Could you care to explain how Barney Frank was able to prevent these regulations when the Democratic Party was in the minority? Or are you referring to Trent Franks, a GOP congressman from AZ?

Franks, Fannie and Freddy pushed in this direction.

Evidence?
You might want to start by reading this.


Posted by: Warped Reality at November 14, 2011 6:38 PM
Comment #332013

Now here’s an interesting development regarding the PPACA.

Posted by: Warped Reality at November 14, 2011 7:18 PM
Comment #332014

Warped

I generally read anything, but “Mother Jones” is beyond the pale. It reminds me of the old idea that you don’t have to ea the whole egg to know it is rotten.

When I was in college I used to read Mother Jones, but today I really cannot stand it anymore. You should really give it up. It is not meant for a thinking man.

There are good books written about the abuse done by Freddie and Fannie.

This is from a respectable magazine - http://www.economist.com/node/21532248 - describes some of the books.

Posted by: C&J at November 14, 2011 7:31 PM
Comment #332015

Andy Kroll writes for Mother Jones therefore he is wrong?

If you are so sure that Freddie & Fannie are to blame, why don’t you claim your $100,000 prize.

I’ll be at the library tomorrow anyway, so I’ll take a look at those books from the Economist review when I get a chance.

Posted by: Warped Reality at November 14, 2011 7:49 PM
Comment #332023


Republicans are hoping for a repeat of 1980 and the Democrats prefer a repeat of 1936, but Obamacare is no Social Security system and the Republican candidates are midgets compared to Reagan. Since this is the age of little minds with tiny attention spans, I say the election will be more like 2004.
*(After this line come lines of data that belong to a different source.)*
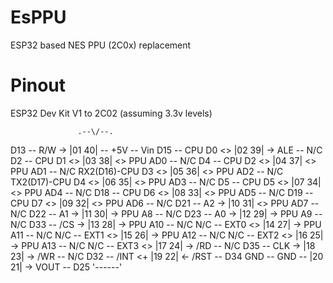 # EsPPU 
ESP32 based NES PPU (2C0x) replacement 


# Pinout

ESP32 Dev Kit V1 to 2C02 (assuming 3.3v levels)


                   .--\/--.
D13   --    R/W -> |01  40| -- +5V     -- Vin
D15   -- CPU D0 <> |02  39| -> ALE     -- N/C
 D2   -- CPU D1 <> |03  38| <> PPU AD0 -- N/C
 D4   -- CPU D2 <> |04  37| <> PPU AD1 -- N/C
RX2(D16)-CPU D3 <> |05  36| <> PPU AD2 -- N/C
TX2(D17)-CPU D4 <> |06  35| <> PPU AD3 -- N/C
 D5   -- CPU D5 <> |07  34| <> PPU AD4 -- N/C
D18   -- CPU D6 <> |08  33| <> PPU AD5 -- N/C
D19   -- CPU D7 <> |09  32| <> PPU AD6 -- N/C
D21   --     A2 -> |10  31| <> PPU AD7 -- N/C
D22   --     A1 -> |11  30| -> PPU A8  -- N/C
D23   --     A0 -> |12  29| -> PPU A9  -- N/C
D33   --    /CS -> |13  28| -> PPU A10 -- N/C
N/C   --   EXT0 <> |14  27| -> PPU A11 -- N/C
N/C   --   EXT1 <> |15  26| -> PPU A12 -- N/C
N/C   --   EXT2 <> |16  25| -> PPU A13 -- N/C
N/C   --   EXT3 <> |17  24| -> /RD     -- N/C
D35   --    CLK -> |18  23| -> /WR     -- N/C
D32   --   /INT <+ |19  22| <- /RST    -- D34
GND   --    GND -- |20  21| -> VOUT    -- D25
                   '------'
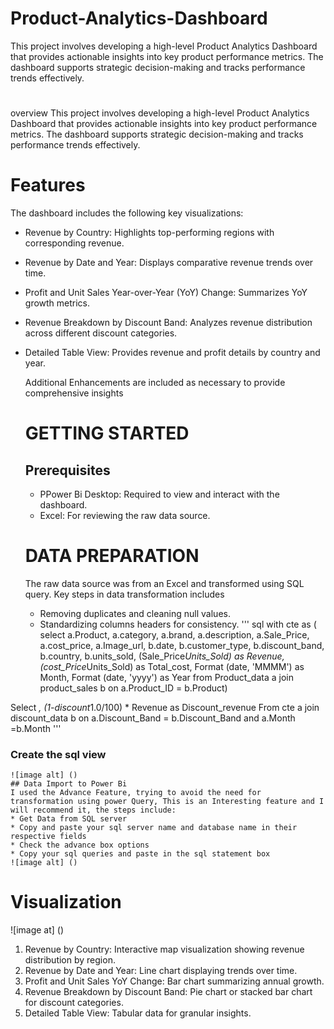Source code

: # Product-Analytics-Dashboard
This project involves developing a high-level Product Analytics Dashboard that provides actionable insights into key product performance metrics. The dashboard supports strategic decision-making and tracks performance trends effectively.
#
overview
This project involves developing a high-level Product Analytics Dashboard that provides actionable insights into key product performance metrics. The dashboard supports strategic decision-making and tracks performance trends effectively.

# Features 
The dashboard includes the following key visualizations:

- Revenue by Country: Highlights top-performing regions with corresponding revenue.
- Revenue by Date and Year: Displays comparative revenue trends over time.
- Profit and Unit Sales Year-over-Year (YoY) Change: Summarizes YoY growth metrics.
- Revenue Breakdown by Discount Band: Analyzes revenue distribution across different discount categories.
- Detailed Table View: Provides revenue and profit details by country and year.

  Additional Enhancements are included as necessary to provide comprehensive insights
  # GETTING STARTED
  ## Prerequisites
  * PPower Bi Desktop: Required to view and interact with the dashboard.
  * Excel: For reviewing the raw data source.
 
  # DATA PREPARATION

  The raw data source was from an Excel and transformed using SQL query. Key steps in data transformation includes
  * Removing duplicates and cleaning null values.
  * Standardizing columns headers for consistency.
    ''' sql
    with cte as (
select
a.Product,
a.category,
a.brand,
a.description,
a.Sale_Price,
a.cost_price,
a.Image_url,
b.date,
b.customer_type,
b.discount_band,
b.country,
b.units_sold,
(Sale_Price*Units_Sold) as Revenue,
(cost_Price*Units_Sold) as Total_cost,
Format (date, 'MMMM') as Month,
Format (date, 'yyyy') as Year
from Product_data a
join product_sales b
on a.Product_ID = b.Product)

Select *,
(1-discount*1.0/100) * Revenue as Discount_revenue
From cte a
join discount_data b
on a.Discount_Band = b.Discount_Band and a.Month =b.Month
'''
### Create the sql view
    ![image alt] ()
    ## Data Import to Power Bi
    I used the Advance Feature, trying to avoid the need for transformation using power Query, This is an Interesting feature and I will recommend it, the steps include:
    * Get Data from SQL server
    * Copy and paste your sql server name and database name in their respective fields
    * Check the advance box options 
    * Copy your sql queries and paste in the sql statement box
    ![image alt] ()
# Visualization
![image at] ()

1) Revenue by Country: Interactive map visualization showing revenue distribution by region.
2) Revenue by Date and Year: Line chart displaying trends over time.
3) Profit and Unit Sales YoY Change: Bar chart summarizing annual growth.
4) Revenue Breakdown by Discount Band: Pie chart or stacked bar chart for discount categories.
5) Detailed Table View: Tabular data for granular insights.

   

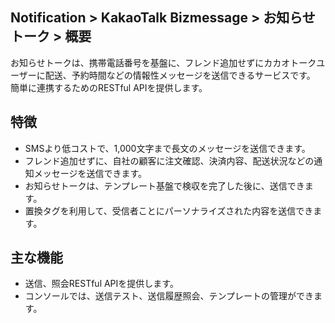 ## Notification > KakaoTalk Bizmessage > お知らせトーク > 概要

お知らせトークは、携帯電話番号を基盤に、フレンド追加せずにカカオトークユーザーに配送、予約時間などの情報性メッセージを送信できるサービスです。
簡単に連携するためのRESTful APIを提供します。

## 特徴
* SMSより低コストで、1,000文字まで長文のメッセージを送信できます。
* フレンド追加せずに、自社の顧客に注文確認、決済内容、配送状況などの通知メッセージを送信できます。
* お知らせトークは、テンプレート基盤で検収を完了した後に、送信できます。
* 置換タグを利用して、受信者ことにパーソナライズされた内容を送信できます。

## 主な機能
* 送信、照会RESTful APIを提供します。
* コンソールでは、送信テスト、送信履歴照会、テンプレートの管理ができます。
Obama’s base has a powerful incentive, Republicans.

I think moderates might have turned away from Obama if not for the tea party politicians and their budget priorities.

Obama has a record, but so do the Republicans.

Posted by: jlw at November 15, 2011 12:20 AM
Comment #332033

Warped

I admit that it may be a prejudice, but when I see something in a publication such as the Mother Jones or the Nation, I am pretty sure it will not be much good.

Re the prize - The collapse has complex causes. Among them were Fannie, Freddie & Franks.

Who would judge whether or not somebody should win that 100,000? In a complex system, such a thing would be always open to question.

You know that some % of the U.S. population still believes the a conspiracy killed JFK, that 9/11 was an inside job or that Obama was not born in the USA. You cannot prove or disprove things to true believers.

On a much easier thing, there was a $10,000 prize for anybody who could document anybody using the N-word at a Tea Party rally. Will all the cameras and recorders we now have, this prize is still unclaimed.